La Professeure agrégée des Facultés de Droit, Titulaire de classe exceptionnelle, estime ainsi qu’une première difficulté est liée à la multiplicité des textes relatifs à la question foncière et à leur défaut d'harmonisation. «Outre la loi sur le domaine national et ses nombreux décrets d’application, il existe aussi le code sur le domaine de l’État et la loi sur la décentralisation. Il faudrait un code foncier qui rassemble tous ces textes et les organisent de façon harmonieuse», laisse-telle entendre.
S’agissant de l'affectation des terres, elle soutient qu’elle ne s’est pas faite de façon démocratique. «Beaucoup d’ayants droits n’en bénéficient pas. Les terres ont été distribuées sur des bases souvent subjectives fondées sur des communautés d'intérêts», regrette Amsatou Sow Sidibé.

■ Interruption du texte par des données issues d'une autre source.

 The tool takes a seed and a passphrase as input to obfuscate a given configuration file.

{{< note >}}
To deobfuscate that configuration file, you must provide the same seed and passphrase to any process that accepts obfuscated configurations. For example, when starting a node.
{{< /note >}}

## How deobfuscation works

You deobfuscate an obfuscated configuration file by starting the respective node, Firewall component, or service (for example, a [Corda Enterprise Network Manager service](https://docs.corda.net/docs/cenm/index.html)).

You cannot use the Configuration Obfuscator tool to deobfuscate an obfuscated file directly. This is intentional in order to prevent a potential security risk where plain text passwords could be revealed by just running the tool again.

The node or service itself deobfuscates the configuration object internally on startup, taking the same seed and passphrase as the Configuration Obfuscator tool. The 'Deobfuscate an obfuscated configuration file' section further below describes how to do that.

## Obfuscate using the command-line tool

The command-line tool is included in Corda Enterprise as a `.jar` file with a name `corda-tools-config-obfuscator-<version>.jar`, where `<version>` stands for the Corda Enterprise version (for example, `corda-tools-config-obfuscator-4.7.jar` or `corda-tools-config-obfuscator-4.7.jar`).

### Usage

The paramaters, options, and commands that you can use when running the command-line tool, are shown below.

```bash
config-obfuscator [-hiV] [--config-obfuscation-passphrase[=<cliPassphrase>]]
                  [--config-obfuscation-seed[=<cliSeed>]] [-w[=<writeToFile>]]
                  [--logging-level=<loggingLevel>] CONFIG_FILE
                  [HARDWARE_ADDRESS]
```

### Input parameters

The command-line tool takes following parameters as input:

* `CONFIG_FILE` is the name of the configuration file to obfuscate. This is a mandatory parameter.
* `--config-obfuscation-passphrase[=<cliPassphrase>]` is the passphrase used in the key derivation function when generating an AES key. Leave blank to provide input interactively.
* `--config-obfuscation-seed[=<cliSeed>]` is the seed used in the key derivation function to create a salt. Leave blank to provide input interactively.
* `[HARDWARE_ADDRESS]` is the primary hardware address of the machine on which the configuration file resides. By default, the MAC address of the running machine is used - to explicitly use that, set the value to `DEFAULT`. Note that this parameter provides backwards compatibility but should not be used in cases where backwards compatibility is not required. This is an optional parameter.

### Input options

Toujours selon elle, il semblerait également que l'Etat n'ait pas beaucoup hésité à immatriculer des terres en son nom, au point que le domaine privé de l'Etat a été considéré comme un «instrument d'étatisation progressive» et d'appropriation privative des terres.

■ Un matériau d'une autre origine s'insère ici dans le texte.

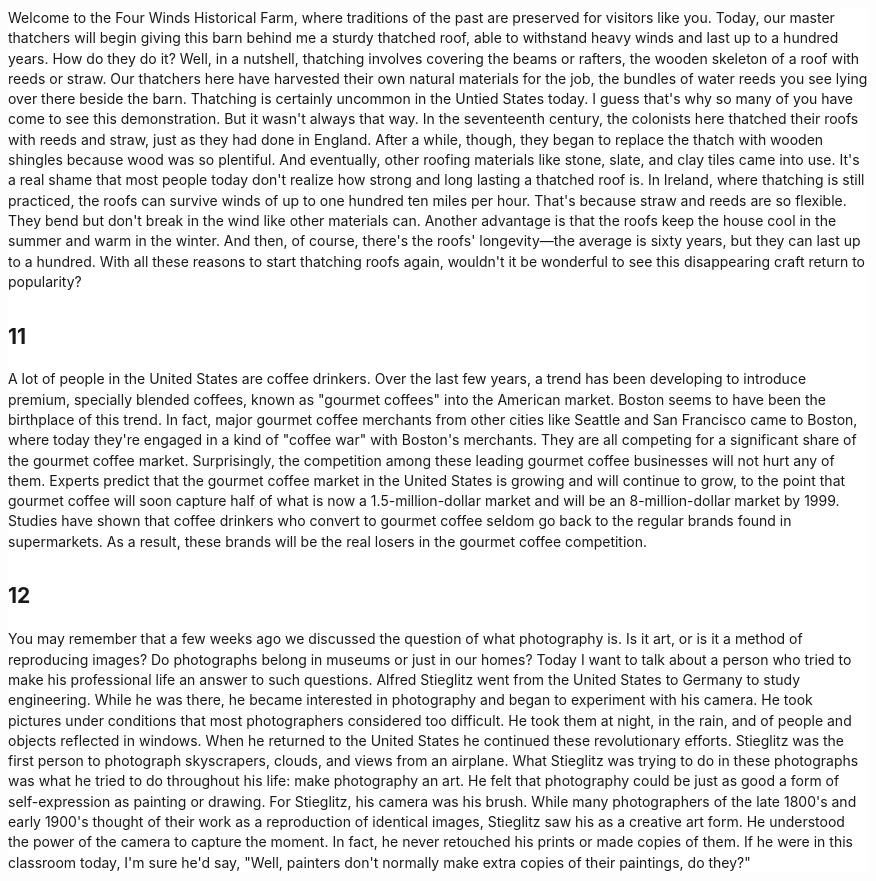 Welcome to the Four Winds Historical Farm, where traditions of the past are preserved for visitors like you. Today, our master thatchers will begin giving this barn behind me a sturdy thatched roof, able to withstand heavy winds and last up to a hundred years. How do they do it? Well, in a nutshell, thatching involves covering the beams or rafters, the wooden skeleton of a roof with reeds or straw. Our thatchers here have harvested their own natural materials for the job, the bundles of water reeds you see lying over there beside the barn. Thatching is certainly uncommon in the Untied States today. I guess that's why so many of you have come to see this demonstration. But it wasn't always that way. In the seventeenth century, the colonists here thatched their roofs with reeds and straw, just as they had done in England. After a while, though, they began to replace the thatch with wooden shingles because wood was so plentiful. And eventually, other roofing materials like stone, slate, and clay tiles came into use. It's a real shame that most people today don't realize how strong and long lasting a thatched roof is. In Ireland, where thatching is still practiced, the roofs can survive winds of up to one hundred ten miles per hour. That's because straw and reeds are so flexible. They bend but don't break in the wind like other materials can. Another advantage is that the roofs keep the house cool in the summer and warm in the winter. And then, of course, there's the roofs' longevity—the average is sixty years, but they can last up to a hundred. With all these reasons to start thatching roofs again, wouldn't it be wonderful to see this disappearing craft return to popularity?

## 11
A lot of people in the United States are coffee drinkers. Over the last few years, a trend has been developing to introduce premium, specially blended coffees, known as "gourmet coffees" into the American market. Boston seems to have been the birthplace of this trend. In fact, major gourmet coffee merchants from other cities like Seattle and San Francisco came to Boston, where today they're engaged in a kind of "coffee war" with Boston's merchants. They are all competing for a significant share of the gourmet coffee market. Surprisingly, the competition among these leading gourmet coffee businesses will not hurt any of them. Experts predict that the gourmet coffee market in the United States is growing and will continue to grow, to the point that gourmet coffee will soon capture half of what is now a 1.5-million-dollar market and will be an 8-million-dollar market by 1999. Studies have shown that coffee drinkers who convert to gourmet coffee seldom go back to the regular brands found in supermarkets. As a result, these brands will be the real losers in the gourmet coffee competition.

## 12
You may remember that a few weeks ago we discussed the question of what photography is. Is it art, or is it a method of reproducing images? Do photographs belong in museums or just in our homes? Today I want to talk about a person who tried to make his professional life an answer to such questions. Alfred Stieglitz went from the United States to Germany to study engineering. While he was there, he became interested in photography and began to experiment with his camera. He took pictures under conditions that most photographers considered too difficult. He took them at night, in the rain, and of people and objects reflected in windows. When he returned to the United States he continued these revolutionary efforts. Stieglitz was the first person to photograph skyscrapers, clouds, and views from an airplane. What Stieglitz was trying to do in these photographs was what he tried to do throughout his life: make photography an art. He felt that photography could be just as good a form of self-expression as painting or drawing. For Stieglitz, his camera was his brush. While many photographers of the late 1800's and early 1900's thought of their work as a reproduction of identical images, Stieglitz saw his as a creative art form.
He understood the power of the camera to capture the moment. In fact, he never retouched his prints or made copies of them. If he were in this classroom today, I'm sure he'd say, "Well, painters don't normally make extra copies of their paintings, do they?"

PLAIDOYER POUR DES ASSISES SUR LA QUESTION FONCIERE
Madame Sidibé d’indiquer en outre que la précarité des titres d'occupation qui ne confère qu’un droit d’usage est une autre difficulté. En effet, le leader du Mouvement «Car Lenen» indique que le droit d’usage n’est pas une garantie pour les fonds nécessaires à une exploitation rationnelle. Or, précise-telle, un investisseur avisé ne saurait s'engager sans s'assurer que la consistance du droit qu'il détient, lui garantit une durée minimum pour l'amortissement de sa mise. De même, ajoute-t-elle, un bailleur de fonds ne peut assurer le financement d'une activité que s'il peut asseoir sa garantie sur les droits de son partenaire
Poursuivant, Amsatou Sow Sidibé a déclaré que le droit à la terre est un droit fondamental de la personne humaine. Or, souligne-t-elle, dans l'hypothèse d'une éventuelle privatisation du domaine national, une distribution inéquitable des terres est à craindre. «Une telle situation, risquerait d'alimenter de graves frustrations et conflits. Le Salvador l’a appris à ses dépens, la privatisation y ayant été à l'origine d'une guerre civile. Au Sénégal, une privatisation des terres pourrait constituer une véritable bombe. Elle menacerait la paix ce qui serait incompatible avec le développement économique», prévient l’Agrée des Facultés de Droit.
Amasatou Sow Sidibé estime que les Assises sur la question foncière avec l’implication de tous les acteurs est une condition sine qua non. «La solution résulte d’un dialogue inclusif des acteurs (les populations, les experts, l’administration, etc.) pour une reforme réfléchie, une réforme adaptée aux aspirations de ses destinataires. Une option contraire risque de déboucher sur une réforme inadaptée donc inefficace. Le foncier est trop important, pour ne pas dire sensible, pour être seulement l'affaire de certaines personnes», a-t-elle affirmé. Sa conviction, la loi sur le domaine national appliquée de manière optimale, devrait être une solution au drame vécu par tous ceux qui sont sans terre. «Maintenons la loi sur le domaine national en y apportant des améliorations. En matière foncière, il ne faut légiférer qu'en tremblant», conclut-elle.